Thank you... That is better. I'm used to seeing manufacturer specific specs on things like light truck tires, large truck tires and trailer tires... Having searched car tires by make/brand I wasn't finding those.
Glad I could help.
If you want to compare the OEM Kenda, it is a 76 Load Rated tire. The OM states that the inflation pressure is 28 PSI +/- 2 PSI. Here is the data in that PSI range:
26 PSI-683 lbs
27 PSI-697 lbs
28 PSI-705 lbs
29 PSI-739 lbs
30 PSI-772 lbs
This data shows why when using a car tire, there are individuals advocating 18-20 PSI.
 
Stick a penny in the tread?

The handiest tire wear gauge around is probably in your pocket! Stick a penny in the tread (away from the wear bars) with the top of Lincoln's head down. If you can see the top of his head, the tread is worn below the limit.

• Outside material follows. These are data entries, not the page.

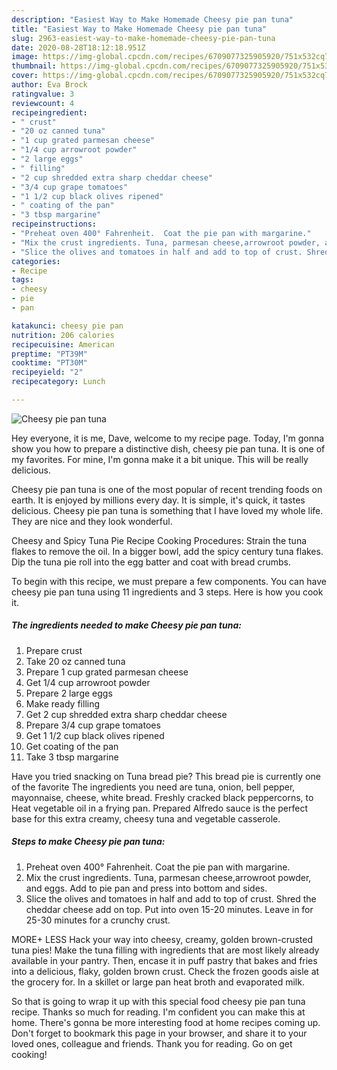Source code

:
 ```yaml
---
description: "Easiest Way to Make Homemade Cheesy pie pan tuna"
title: "Easiest Way to Make Homemade Cheesy pie pan tuna"
slug: 2963-easiest-way-to-make-homemade-cheesy-pie-pan-tuna
date: 2020-08-28T18:12:18.951Z
image: https://img-global.cpcdn.com/recipes/6709077325905920/751x532cq70/cheesy-pie-pan-tuna-recipe-main-photo.jpg
thumbnail: https://img-global.cpcdn.com/recipes/6709077325905920/751x532cq70/cheesy-pie-pan-tuna-recipe-main-photo.jpg
cover: https://img-global.cpcdn.com/recipes/6709077325905920/751x532cq70/cheesy-pie-pan-tuna-recipe-main-photo.jpg
author: Eva Brock
ratingvalue: 3
reviewcount: 4
recipeingredient:
- " crust"
- "20 oz canned tuna"
- "1 cup grated parmesan cheese"
- "1/4 cup arrowroot powder"
- "2 large eggs"
- " filling"
- "2 cup shredded extra sharp cheddar cheese"
- "3/4 cup grape tomatoes"
- "1 1/2 cup black olives ripened"
- " coating of the pan"
- "3 tbsp margarine"
recipeinstructions:
- "Preheat oven 400° Fahrenheit.  Coat the pie pan with margarine."
- "Mix the crust ingredients. Tuna, parmesan cheese,arrowroot powder, and eggs. Add to pie pan and press into bottom and sides."
- "Slice the olives and tomatoes in half and add to top of crust. Shred the cheddar cheese add on top. Put into oven 15-20 minutes. Leave in for 25-30 minutes for a crunchy crust."
categories:
- Recipe
tags:
- cheesy
- pie
- pan

katakunci: cheesy pie pan 
nutrition: 206 calories
recipecuisine: American
preptime: "PT39M"
cooktime: "PT30M"
recipeyield: "2"
recipecategory: Lunch

---
```



![Cheesy pie pan tuna](https://img-global.cpcdn.com/recipes/6709077325905920/751x532cq70/cheesy-pie-pan-tuna-recipe-main-photo.jpg)

Hey everyone, it is me, Dave, welcome to my recipe page. Today, I'm gonna show you how to prepare a distinctive dish, cheesy pie pan tuna. It is one of my favorites. For mine, I'm gonna make it a bit unique. This will be really delicious.

Cheesy pie pan tuna is one of the most popular of recent trending foods on earth. It is enjoyed by millions every day. It is simple, it's quick, it tastes delicious. Cheesy pie pan tuna is something that I have loved my whole life. They are nice and they look wonderful.

Cheesy and Spicy Tuna Pie Recipe Cooking Procedures: Strain the tuna flakes to remove the oil. In a bigger bowl, add the spicy century tuna flakes. Dip the tuna pie roll into the egg batter and coat with bread crumbs.


To begin with this recipe, we must prepare a few components. You can have cheesy pie pan tuna using 11 ingredients and 3 steps. Here is how you cook it.

<!--inarticleads1-->

##### The ingredients needed to make Cheesy pie pan tuna:

1. Prepare  crust
1. Take 20 oz canned tuna
1. Prepare 1 cup grated parmesan cheese
1. Get 1/4 cup arrowroot powder
1. Prepare 2 large eggs
1. Make ready  filling
1. Get 2 cup shredded extra sharp cheddar cheese
1. Prepare 3/4 cup grape tomatoes
1. Get 1 1/2 cup black olives ripened
1. Get  coating of the pan
1. Take 3 tbsp margarine


Have you tried snacking on Tuna bread pie? This bread pie is currently one of the favorite The ingredients you need are tuna, onion, bell pepper, mayonnaise, cheese, white bread. Freshly cracked black peppercorns, to Heat vegetable oil in a frying pan. Prepared Alfredo sauce is the perfect base for this extra creamy, cheesy tuna and vegetable casserole. 

<!--inarticleads2-->

##### Steps to make Cheesy pie pan tuna:

1. Preheat oven 400° Fahrenheit.  Coat the pie pan with margarine.
1. Mix the crust ingredients. Tuna, parmesan cheese,arrowroot powder, and eggs. Add to pie pan and press into bottom and sides.
1. Slice the olives and tomatoes in half and add to top of crust. Shred the cheddar cheese add on top. Put into oven 15-20 minutes. Leave in for 25-30 minutes for a crunchy crust.


MORE+ LESS Hack your way into cheesy, creamy, golden brown-crusted tuna pies! Make the tuna filling with ingredients that are most likely already available in your pantry. Then, encase it in puff pastry that bakes and fries into a delicious, flaky, golden brown crust. Check the frozen goods aisle at the grocery for. In a skillet or large pan heat broth and evaporated milk. 

So that is going to wrap it up with this special food cheesy pie pan tuna recipe. Thanks so much for reading. I'm confident you can make this at home. There's gonna be more interesting food at home recipes coming up. Don't forget to bookmark this page in your browser, and share it to your loved ones, colleague and friends. Thank you for reading. Go on get cooking!
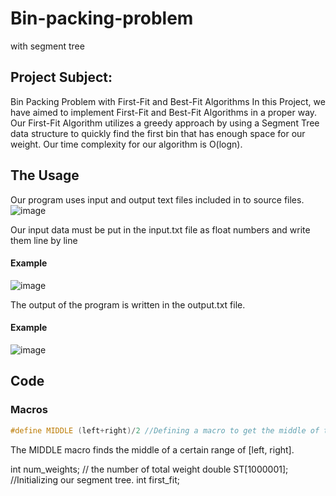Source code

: # Bin-packing-problem
 with segment tree
 
 ## Project Subject: 
 Bin Packing Problem with First-Fit and Best-Fit Algorithms
	In this Project, we have aimed to implement First-Fit and Best-Fit Algorithms in a proper way. 
Our First-Fit Algorithm utilizes a greedy approach by using a Segment Tree data structure to quickly find the first bin that has enough space for our weight. Our time complexity for our algorithm is O(logn).

## The Usage 
Our program uses input and output text files included in to source files.
![image](https://user-images.githubusercontent.com/78648500/122786697-3da7ef80-d2bd-11eb-865d-73f07c1d1f72.png)

Our input data must be put in the input.txt file as float numbers and write them line by line

#### Example

![image](https://user-images.githubusercontent.com/78648500/122786790-59ab9100-d2bd-11eb-874e-9e9315ffcd79.png)

The output of the program is written in the output.txt file.

#### Example

![image](https://user-images.githubusercontent.com/78648500/122786872-6b8d3400-d2bd-11eb-89bf-d59eec354c06.png)

## Code

### Macros

```cpp
#define MIDDLE (left+right)/2 //Defining a macro to get the middle of the range
```

The MIDDLE macro finds the middle of a certain range of [left, right].

int num_weights; // the number of total weight
double ST[1000001];    //Initializing our segment tree.
int first_fit;




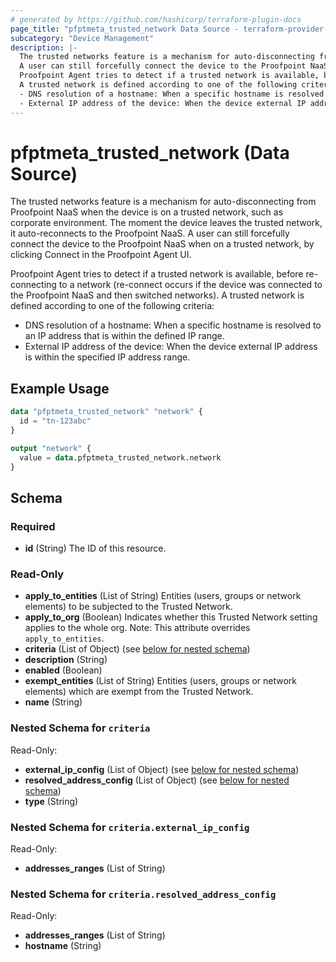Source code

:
 ```yaml
---
# generated by https://github.com/hashicorp/terraform-plugin-docs
page_title: "pfptmeta_trusted_network Data Source - terraform-provider-pfptmeta"
subcategory: "Device Management"
description: |-
  The trusted networks feature is a mechanism for auto-disconnecting from Proofpoint NaaS when the device is on a trusted network, such as corporate environment. The moment the device leaves the trusted network, it auto-reconnects to the Proofpoint NaaS.
  A user can still forcefully connect the device to the Proofpoint NaaS when on a trusted network, by clicking Connect in the Proofpoint Agent UI.
  Proofpoint Agent tries to detect if a trusted network is available, before re-connecting to a network (re-connect occurs if the device was connected to the Proofpoint NaaS and then switched networks).
  A trusted network is defined according to one of the following criteria:
  - DNS resolution of a hostname: When a specific hostname is resolved to an IP address that is within the defined IP range.
  - External IP address of the device: When the device external IP address is within the specified IP address range.
---
```


# pfptmeta_trusted_network (Data Source)

The trusted networks feature is a mechanism for auto-disconnecting from Proofpoint NaaS when the device is on a trusted network, such as corporate environment. The moment the device leaves the trusted network, it auto-reconnects to the Proofpoint NaaS.
A user can still forcefully connect the device to the Proofpoint NaaS when on a trusted network, by clicking Connect in the Proofpoint Agent UI.

Proofpoint Agent tries to detect if a trusted network is available, before re-connecting to a network (re-connect occurs if the device was connected to the Proofpoint NaaS and then switched networks).
A trusted network is defined according to one of the following criteria:
- DNS resolution of a hostname: When a specific hostname is resolved to an IP address that is within the defined IP range.
- External IP address of the device: When the device external IP address is within the specified IP address range.

## Example Usage

```terraform
data "pfptmeta_trusted_network" "network" {
  id = "tn-123abc"
}

output "network" {
  value = data.pfptmeta_trusted_network.network
}
```

<!-- schema generated by tfplugindocs -->
## Schema

### Required

- **id** (String) The ID of this resource.

### Read-Only

- **apply_to_entities** (List of String) Entities (users, groups or network elements) to be subjected to the Trusted Network.
- **apply_to_org** (Boolean) Indicates whether this Trusted Network setting applies to the whole org. Note: This attribute overrides `apply_to_entities`.
- **criteria** (List of Object) (see [below for nested schema](#nestedatt--criteria))
- **description** (String)
- **enabled** (Boolean)
- **exempt_entities** (List of String) Entities (users, groups or network elements) which are exempt from the Trusted Network.
- **name** (String)

<a id="nestedatt--criteria"></a>
### Nested Schema for `criteria`

Read-Only:

- **external_ip_config** (List of Object) (see [below for nested schema](#nestedobjatt--criteria--external_ip_config))
- **resolved_address_config** (List of Object) (see [below for nested schema](#nestedobjatt--criteria--resolved_address_config))
- **type** (String)

<a id="nestedobjatt--criteria--external_ip_config"></a>
### Nested Schema for `criteria.external_ip_config`

Read-Only:

- **addresses_ranges** (List of String)


<a id="nestedobjatt--criteria--resolved_address_config"></a>
### Nested Schema for `criteria.resolved_address_config`

Read-Only:

- **addresses_ranges** (List of String)
- **hostname** (String)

There used to be PSAs on TV about this, but I haven't seen one in many years.
 
Our rear tire didn't look quite as good as yours on one side but if you spun it 180°, it was as smooth as a baby's butt! Totally devoid of any tread!

It was like the tread was not concentric with the tire bead. It was not a result of a flat spot from the wheel being locked up and skidded. There was no abrupt change in tread depth, just a gradual increase and decrease as you spun the tire. I've never seen anything like it.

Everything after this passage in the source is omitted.